Even then, it should scale reasonable well if one added a repl, and kept the database in memory. Probably would be fine then up until at least a couple gigabytes, depending on how well sqlite handles in-memory tables (probably very well).
I have been doing this with the unix commands 'join' and 'awk'. For larger files I import it to a database (ex sqllite). I am not sure what advantages this tool provides.
It seems that textql doesn't parse the query at all, it imports the CSV into an sqlite3 db and then runs the query against it. What you ask for would be doable but it would be much more complex (parsing SQL is not that trivial, and people would want to do more complex queries like JOINing multiple CSV files etc., so you can't just look for "from <filename>").
Also, without support for multiple tables & joins this is not very useful.
Not even slightly true. Can we stop crapping on v1 releases? I'd rather a developer release early and often than hold their code back until it has every possible feature.
- Multiple file/table support is coming.
- I like the -tab setting. Will add. I also want to support -dlm=xFF format for arbitrary delimiters, which makes working with Hive text file formats easier.
Basically I recommend you to look at xmlstarlet sel (and find) as an example of converting complex languages into command line.
Did you think of loading every sqlite file on boot (-load?)
How about textql -header -source data.csv -uniq id -tstmp created,updated -index created 'SELECT ...'? - i.e. changes to table structure from command line switches?
Conventions also won't hurt. I.e. my-data.csv turns to my_data table that is saved to my-data.sqlite3 without me mentioning so. -save should do that.
The idea is to create a re-entrant workspace in the current directory which becomes richer with every invocation.
Also, does CREATE TABLE ... SELECT ... FROM tbl work? Plus -save.
> Also, does CREATE TABLE ... SELECT ... FROM tbl work? Plus -save.
Yes. You can even modify and append to existing sqlite datebases. I'd love for this to become, eventually, a general purpose tool for working on data from the CLI.
I will look into xmlstarlet sel and find for sure. I like the -load tag idea too. There's lots of possibilities here.
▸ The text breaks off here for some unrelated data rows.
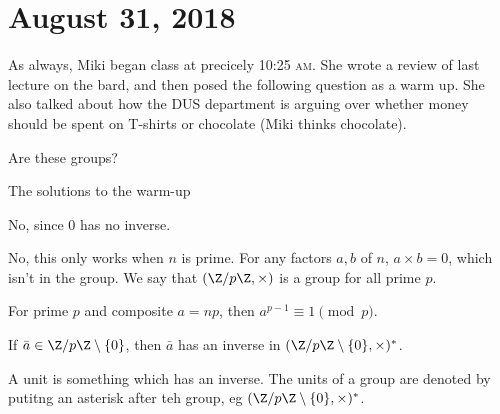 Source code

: \section{August 31, 2018}

As always, Miki began class at precicely 10:25 \textsc{am}. She wrote a review of last lecture on the bard, and then posed the following question as a warm up. She also talked about how the DUS department is arguing over whether money should be spent on T-shirts or chocolate (Miki thinks chocolate).

\begin{problem}[Warm Up]
Are these groups?
\end{problem}

\begin{solution}
The solutions to the warm-up
\begin{subproof}
No, since $0$ has no inverse.
\end{subproof}

\begin{subproof}
No, this only works when $n$ is prime. For any factors $a,b$ of $n$, $a \times b = 0$, which isn't in the group. We say that $(\Z/p\Z, \times)$ is a group for all prime $p$.
\end{subproof}
\end{solution}

\begin{theorem}
For prime $p$ and composite $a = np$, then $a^{p-1} \equiv 1 \pmod{p}$. 
\end{theorem}

\begin{lemma}
If $\bar{a} \in \Z/p\Z \setminus \{0\}$, then $\bar{a}$ has an inverse in $(\Z/p\Z \setminus \{0\}, \times)^*$.
\end{lemma}

\begin{definition}[Units]
A unit is something which has an inverse. The units of a group are denoted by putitng an asterisk after teh group, eg $(\Z/p\Z \setminus \{0\}, \times)^*$.
\end{definition}

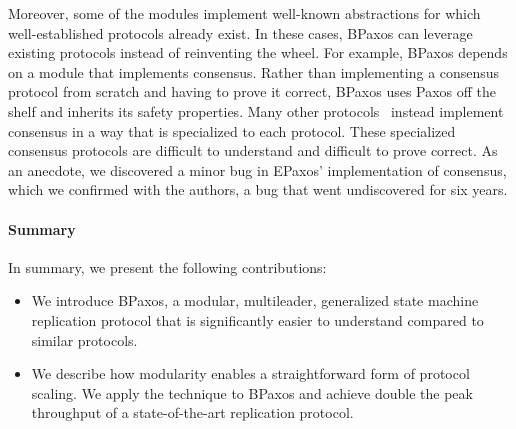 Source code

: Moreover, some of the modules implement well-known abstractions for which
well-established protocols already exist. In these cases, BPaxos can leverage
existing protocols instead of reinventing the wheel. For example, BPaxos
depends on a module that implements consensus. Rather than implementing a
consensus protocol from scratch and having to prove it correct, BPaxos uses
Paxos off the shelf and inherits its safety properties. Many other
protocols~\cite{moraru2013there, arun2017speeding, nawab2018dpaxos} instead
implement consensus in a way that is specialized to each protocol. These
specialized consensus protocols are difficult to understand and difficult to
prove correct. As an anecdote, we discovered a minor bug in EPaxos'
implementation of consensus, which we confirmed with the authors, a bug that
went undiscovered for six years.


\paragraph{Summary}
In summary, we present the following contributions:
\begin{itemize}
  \item
    We introduce BPaxos, a modular, multileader, generalized state machine
    replication protocol that is significantly easier to understand compared to
    similar protocols.
  \item
    We describe how modularity enables a straightforward form of protocol
    scaling. We apply the technique to BPaxos and achieve double the peak
    throughput of a state-of-the-art replication protocol.
\end{itemize}
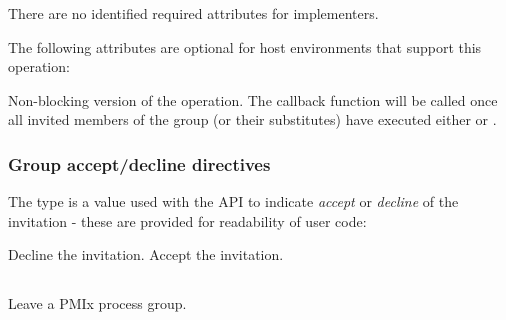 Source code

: \reqattrstart
There are no identified required attributes for implementers.

\reqattrend

\optattrstart
The following attributes are optional for host environments that support this operation:


\optattrend

\descr

Non-blocking version of the  operation. The callback function will be called once all invited members of the group (or their substitutes) have executed either  or .

\subsubsection{Group accept/decline directives}

The  type is a  value used with the  \ac{API} to indicate \emph{accept} or \emph{decline} of the invitation - these are provided for readability of user code:

\begin{constantdesc}
%
Decline the invitation.
%
Accept the invitation.
%
\end{constantdesc}


\subsection{}

\summary

Leave a \ac{PMIx} process group.

\format


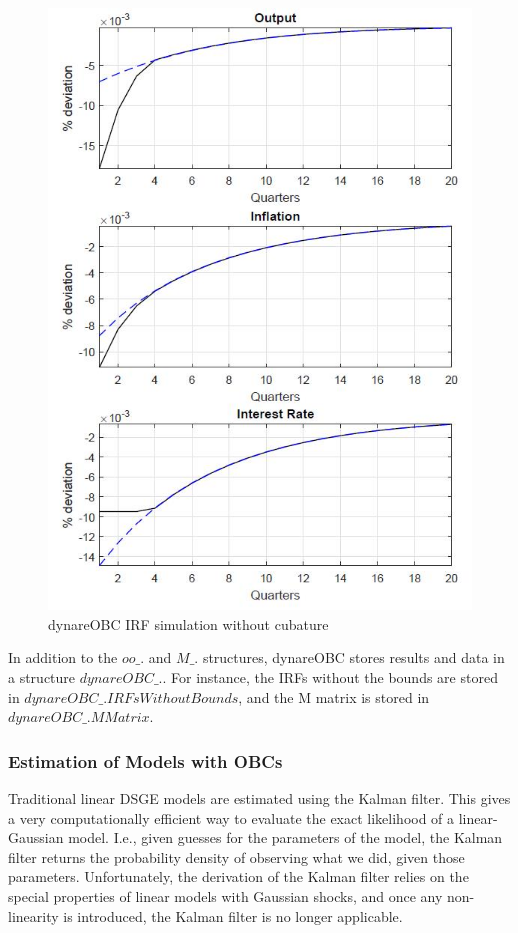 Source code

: \documentclass[cn,10pt,math=newtx,citestyle=gb7714-2015,bibstyle=gb7714-2015]{elegantbook}
\begin{document}
\begin{figure}[htbp!]
	\centering
	\includegraphics[width=0.8\linewidth]{FIG/dynareOBC}
	\caption{dynareOBC IRF simulation without cubature}\label{4.4}
	\centering
\end{figure}

In addition to the $oo\_.$ and $M\_.$ structures, dynareOBC stores results and data in a structure $dynareOBC\_.$. For instance, the IRFs without the bounds are stored in $dynareOBC\_.IRFsWithoutBounds$, and the M matrix is stored in $dynareOBC\_.MMatrix$.

\subsubsection{Estimation of Models with OBCs}

Traditional linear DSGE models are estimated using the Kalman filter. This gives a very computationally efficient way to evaluate the exact likelihood of a linear-Gaussian model. I.e., given guesses for the parameters of the model, the Kalman filter returns the probability density of observing what we did, given those parameters. Unfortunately, the derivation of the Kalman filter relies on the special properties of linear models with Gaussian shocks, and once any non-linearity is introduced, the Kalman filter is no longer applicable.
\end{document}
SQLite has virtual tables where app provided code can provide the underlying data and you can then use SQL queries against it. This is by far the easiest approach for foreign data formats. http://www.sqlite.org/vtab.html
I'm the author of a Python wrapper for SQLite. It provides a shell compatible with the main SQLite one invocable from the command line (ie you don't need to go anywhere near Python) - http://rogerbinns.github.io/apsw/shell.html
That shell has an autoimport command which automatically figures things out for csv like data (separators, data types etc)
sqlite> .help autoimport
.autoimport FILENAME ?TABLE? Imports filename creating a table and automatically working out separators and data types (alternative to .import command)
The import command requires that you precisely pre-setup the table and schema, and set the data separators (eg commas or tabs). In many cases this information can be automatically deduced from the file contents which is what this command does. There must be at least two columns and two rows.
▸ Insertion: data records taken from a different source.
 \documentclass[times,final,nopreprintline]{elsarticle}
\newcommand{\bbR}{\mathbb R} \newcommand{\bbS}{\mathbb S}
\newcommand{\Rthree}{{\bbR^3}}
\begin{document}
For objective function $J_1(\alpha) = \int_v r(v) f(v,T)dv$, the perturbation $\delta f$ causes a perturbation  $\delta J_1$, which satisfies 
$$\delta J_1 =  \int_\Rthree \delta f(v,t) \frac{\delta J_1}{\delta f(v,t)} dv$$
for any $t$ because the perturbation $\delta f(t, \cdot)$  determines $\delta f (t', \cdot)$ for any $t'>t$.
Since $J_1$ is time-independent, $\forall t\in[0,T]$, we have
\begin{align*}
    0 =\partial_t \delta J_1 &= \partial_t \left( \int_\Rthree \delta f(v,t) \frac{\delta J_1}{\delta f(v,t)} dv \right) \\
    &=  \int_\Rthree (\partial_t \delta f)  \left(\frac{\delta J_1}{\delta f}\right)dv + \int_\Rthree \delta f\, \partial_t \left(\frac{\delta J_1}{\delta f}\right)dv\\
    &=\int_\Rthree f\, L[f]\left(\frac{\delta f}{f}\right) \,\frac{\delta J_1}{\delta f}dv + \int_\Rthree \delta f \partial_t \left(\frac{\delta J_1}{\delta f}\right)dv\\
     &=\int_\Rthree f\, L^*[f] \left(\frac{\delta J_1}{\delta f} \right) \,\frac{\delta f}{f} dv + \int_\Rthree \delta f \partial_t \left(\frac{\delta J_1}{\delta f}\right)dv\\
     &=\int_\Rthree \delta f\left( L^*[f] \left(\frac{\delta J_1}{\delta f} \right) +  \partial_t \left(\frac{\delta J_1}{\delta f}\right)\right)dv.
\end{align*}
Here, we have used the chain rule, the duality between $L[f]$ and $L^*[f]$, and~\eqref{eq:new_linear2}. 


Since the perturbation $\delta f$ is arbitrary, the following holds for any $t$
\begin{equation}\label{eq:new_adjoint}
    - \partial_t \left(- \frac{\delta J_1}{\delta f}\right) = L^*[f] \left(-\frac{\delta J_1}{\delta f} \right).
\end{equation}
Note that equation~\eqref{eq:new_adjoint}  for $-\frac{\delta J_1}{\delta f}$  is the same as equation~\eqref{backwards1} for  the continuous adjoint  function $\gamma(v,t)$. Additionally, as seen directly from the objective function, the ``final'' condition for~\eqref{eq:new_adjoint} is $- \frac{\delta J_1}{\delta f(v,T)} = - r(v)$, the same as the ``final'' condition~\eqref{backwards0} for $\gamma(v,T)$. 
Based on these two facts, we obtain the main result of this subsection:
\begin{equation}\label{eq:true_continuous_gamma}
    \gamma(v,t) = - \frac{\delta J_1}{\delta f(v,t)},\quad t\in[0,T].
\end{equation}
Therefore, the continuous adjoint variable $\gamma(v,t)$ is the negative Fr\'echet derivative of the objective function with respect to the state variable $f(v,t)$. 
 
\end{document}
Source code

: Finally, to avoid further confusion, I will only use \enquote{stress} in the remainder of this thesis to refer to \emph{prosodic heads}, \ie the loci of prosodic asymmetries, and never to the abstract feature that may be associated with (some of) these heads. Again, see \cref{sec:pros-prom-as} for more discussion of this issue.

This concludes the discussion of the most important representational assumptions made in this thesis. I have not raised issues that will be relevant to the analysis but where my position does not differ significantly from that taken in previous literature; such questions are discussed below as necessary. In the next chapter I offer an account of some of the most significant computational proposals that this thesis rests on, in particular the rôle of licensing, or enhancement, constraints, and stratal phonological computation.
If the table is not specified then the basename of the file will be used.
Additionally the type of the contents of each column is also deduced - for example if it is a number or date. Empty values are turned into nulls. Dates are normalized into YYYY-MM-DD format and DateTime are normalized into ISO8601 format to allow easy sorting and searching. 4 digit years must be used to detect dates. US (swapped day and month) versus rest of the world is also detected providing there is at least one value that resolves the ambiguity.
Care is taken to ensure that columns looking like numbers are only treated as numbers if they do not have unnecessary leading zeroes or plus signs. This is to avoid treating phone numbers and similar number like strings as integers.
This command can take quite some time on large files as they are effectively imported twice. The first time is to determine the format and the types for each column while the second pass actually imports the data.